Just Your Average Holy Name

I stayed up too late the other night watching The Big Lebowski. It’s a movie I’ve seen several times—usually only parts at a time. This time, however, it was late enough for most everyone else to be asleep, which meant I got to watch the whole thing. One of my favorite scenes in the movie is one in which a minor character approaches The Dude and his companions to confront them about an upcoming bowling league match. There’s a pretty pointed exchange about “flashing [one’s] piece in the lane,” which leaves The Dude and the audience stunned. As an expression of astonishment, The Dude says, “Jesus!” to which the other bowler replies, “You said it, man. Nobody f***s with the Jesus.” That bowler, played by John Turturro, is named Jesus Quintana, but, in that moment, when referring to himself as “the Jesus” with whom nobody f***s, Turturro uses the Anglicized pronunciation for the name, so it sounds like he might also be referring to our Lord and Savior.

Warning: this video clip is NOT censored.



I’ve always liked thinking of Jesus as someone with whom nobody f***s. It’s a funny aphorism that rubs up against our notion of Jesus as both King of Kings and Suffering Servant. And that moment in The Big Lebowski also touches on another curiosity about cultural differences: if you’re going to name your baby “Jesus,” you’d better be of Latin descent.

Who else would name a kid “Jesus?” Earlier this summer, a couple in Tennessee named their baby “Messiah,” which attracted the ire of a local judge, who forced them to change the baby’s name before having that judgment overturned. You can read about that story here. Sure, I’m a clergyperson, which means my kids come under unusual scrutiny, but, ordained or not, I can’t imagine naming a child after Jesus. Yet in Latin culture that’s normal. Why? Because the name Jesus isn’t really all that special.

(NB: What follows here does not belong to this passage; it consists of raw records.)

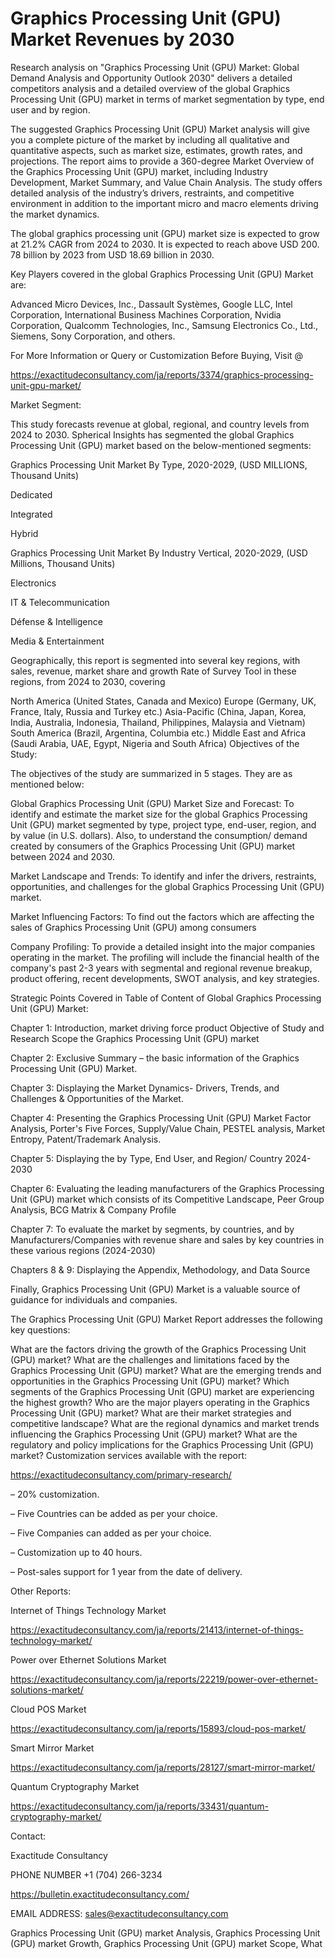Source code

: # Graphics Processing Unit (GPU) Market Revenues by 2030

Research analysis on "Graphics Processing Unit (GPU) Market: Global Demand Analysis and Opportunity Outlook 2030" delivers a detailed competitors analysis and a detailed overview of the global Graphics Processing Unit (GPU) market in terms of market segmentation by type, end user and by region.

The suggested Graphics Processing Unit (GPU) Market analysis will give you a complete picture of the market by including all qualitative and quantitative aspects, such as market size, estimates, growth rates, and projections. The report aims to provide a 360-degree Market Overview of the Graphics Processing Unit (GPU) market, including Industry Development, Market Summary, and Value Chain Analysis. The study offers detailed analysis of the industry’s drivers, restraints, and competitive environment in addition to the important micro and macro elements driving the market dynamics.

The global graphics processing unit (GPU) market size is expected to grow at 21.2% CAGR from 2024 to 2030. It is expected to reach above USD 200. 78 billion by 2023 from USD 18.69 billion in 2030.

Key Players covered in the global Graphics Processing Unit (GPU) Market are:

Advanced Micro Devices, Inc., Dassault Systèmes, Google LLC, Intel Corporation, International Business Machines Corporation, Nvidia Corporation, Qualcomm Technologies, Inc., Samsung Electronics Co., Ltd., Siemens, Sony Corporation, and others.

For More Information or Query or Customization Before Buying, Visit @

https://exactitudeconsultancy.com/ja/reports/3374/graphics-processing-unit-gpu-market/

Market Segment:

This study forecasts revenue at global, regional, and country levels from 2024 to 2030. Spherical Insights has segmented the global Graphics Processing Unit (GPU) market based on the below-mentioned segments:

Graphics Processing Unit Market By Type, 2020-2029, (USD MILLIONS, Thousand Units)

Dedicated

Integrated

Hybrid

Graphics Processing Unit Market By Industry Vertical, 2020-2029, (USD Millions, Thousand Units)

Electronics

IT & Telecommunication

Défense & Intelligence

Media & Entertainment

Geographically, this report is segmented into several key regions, with sales, revenue, market share and growth Rate of Survey Tool in these regions, from 2024 to 2030, covering

North America (United States, Canada and Mexico)
Europe (Germany, UK, France, Italy, Russia and Turkey etc.)
Asia-Pacific (China, Japan, Korea, India, Australia, Indonesia, Thailand, Philippines, Malaysia and Vietnam)
South America (Brazil, Argentina, Columbia etc.)
Middle East and Africa (Saudi Arabia, UAE, Egypt, Nigeria and South Africa)
Objectives of the Study:

The objectives of the study are summarized in 5 stages. They are as mentioned below:

Global Graphics Processing Unit (GPU) Market Size and Forecast: To identify and estimate the market size for the global Graphics Processing Unit (GPU) market segmented by type, project type, end-user, region, and by value (in U.S. dollars). Also, to understand the consumption/ demand created by consumers of the Graphics Processing Unit (GPU) market between 2024 and 2030.

Market Landscape and Trends: To identify and infer the drivers, restraints, opportunities, and challenges for the global Graphics Processing Unit (GPU) market.

Market Influencing Factors: To find out the factors which are affecting the sales of Graphics Processing Unit (GPU) among consumers

Company Profiling: To provide a detailed insight into the major companies operating in the market. The profiling will include the financial health of the company's past 2-3 years with segmental and regional revenue breakup, product offering, recent developments, SWOT analysis, and key strategies.

Strategic Points Covered in Table of Content of Global Graphics Processing Unit (GPU) Market:

Chapter 1: Introduction, market driving force product Objective of Study and Research Scope the Graphics Processing Unit (GPU) market

Chapter 2: Exclusive Summary – the basic information of the Graphics Processing Unit (GPU) Market.

Chapter 3: Displaying the Market Dynamics- Drivers, Trends, and Challenges & Opportunities of the Market.

Chapter 4: Presenting the Graphics Processing Unit (GPU) Market Factor Analysis, Porter's Five Forces, Supply/Value Chain, PESTEL analysis, Market Entropy, Patent/Trademark Analysis.

Chapter 5: Displaying the by Type, End User, and Region/ Country 2024-2030

Chapter 6: Evaluating the leading manufacturers of the Graphics Processing Unit (GPU) market which consists of its Competitive Landscape, Peer Group Analysis, BCG Matrix & Company Profile

Chapter 7: To evaluate the market by segments, by countries, and by Manufacturers/Companies with revenue share and sales by key countries in these various regions (2024-2030)

Chapters 8 & 9: Displaying the Appendix, Methodology, and Data Source

Finally, Graphics Processing Unit (GPU) Market is a valuable source of guidance for individuals and companies.

The Graphics Processing Unit (GPU) Market Report addresses the following key questions:

What are the factors driving the growth of the Graphics Processing Unit (GPU) market?
What are the challenges and limitations faced by the Graphics Processing Unit (GPU) market?
What are the emerging trends and opportunities in the Graphics Processing Unit (GPU) market?
Which segments of the Graphics Processing Unit (GPU) market are experiencing the highest growth?
Who are the major players operating in the Graphics Processing Unit (GPU) market?
What are their market strategies and competitive landscape?
What are the regional dynamics and market trends influencing the Graphics Processing Unit (GPU) market?
What are the regulatory and policy implications for the Graphics Processing Unit (GPU) market?
Customization services available with the report:

https://exactitudeconsultancy.com/primary-research/

– 20% customization.

– Five Countries can be added as per your choice.

– Five Companies can added as per your choice.

– Customization up to 40 hours.

– Post-sales support for 1 year from the date of delivery.

Other Reports:

Internet of Things Technology Market

https://exactitudeconsultancy.com/ja/reports/21413/internet-of-things-technology-market/

Power over Ethernet Solutions Market

https://exactitudeconsultancy.com/ja/reports/22219/power-over-ethernet-solutions-market/

Cloud POS Market

https://exactitudeconsultancy.com/ja/reports/15893/cloud-pos-market/

Smart Mirror Market

https://exactitudeconsultancy.com/ja/reports/28127/smart-mirror-market/

Quantum Cryptography Market

https://exactitudeconsultancy.com/ja/reports/33431/quantum-cryptography-market/

Contact:

Exactitude Consultancy

PHONE NUMBER +1 (704) 266-3234

https://bulletin.exactitudeconsultancy.com/

EMAIL ADDRESS: sales@exactitudeconsultancy.com

Graphics Processing Unit (GPU) market Analysis, Graphics Processing Unit (GPU) market Growth, Graphics Processing Unit (GPU) market Scope, What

Not long ago, I noticed my maternal grandmother’s diploma from William and Mary. The whole thing is in Latin, and the translation of the name “William” into the ancient language caught me by surprise: “Gulielmus.” That doesn’t look anything like William, but it’s the same name. Similarly, “Jesus” in English usually refers to one person. But, in most other languages, it’s as common as Jesse or Joshua. In fact, that’s pretty much what “Jesus” means. Our Lord and Savior didn’t have a peculiar name. Surely he was one of hundreds of boys from Nazareth whose head would have turned around when a mother’s voice called out, “Yehoshuah!” So what’s the big deal with Jesus’ name?

Well, his mother and father named him Jesus, as the angel had told them. We read that in the gospel lesson for today, the Feast of theHoly Name. (He was also circumcised, which is a-whole-nother blog post.) But he was also given the name that is above every other name—God’s name. Traditionally, people wouldn’t have written it or said it because of how precious it is, but God’s name is now understood to be Yahweh (sometimes written YHWH). That’s how important God’s name was—so much so that we aren’t even 100% sure what it was because no one said it or wrote it. And we now understand that Jesus, simple though his name was in its day, was also God among us and thus given that holy designation.


Today’s feast reminds me that we worship the God-man, the Word-become-flesh, the incarnate Son of the Father. Each of those designations captures his commonality and his transcendence. He’s just like us but different, too. It’s still Christmas, and it’s worth lingering in that incarnational place at least just a little bit longer. Jesus may not be that common a name in our culture, but it’s not unheard of, yet no one other than him is given God’s own name.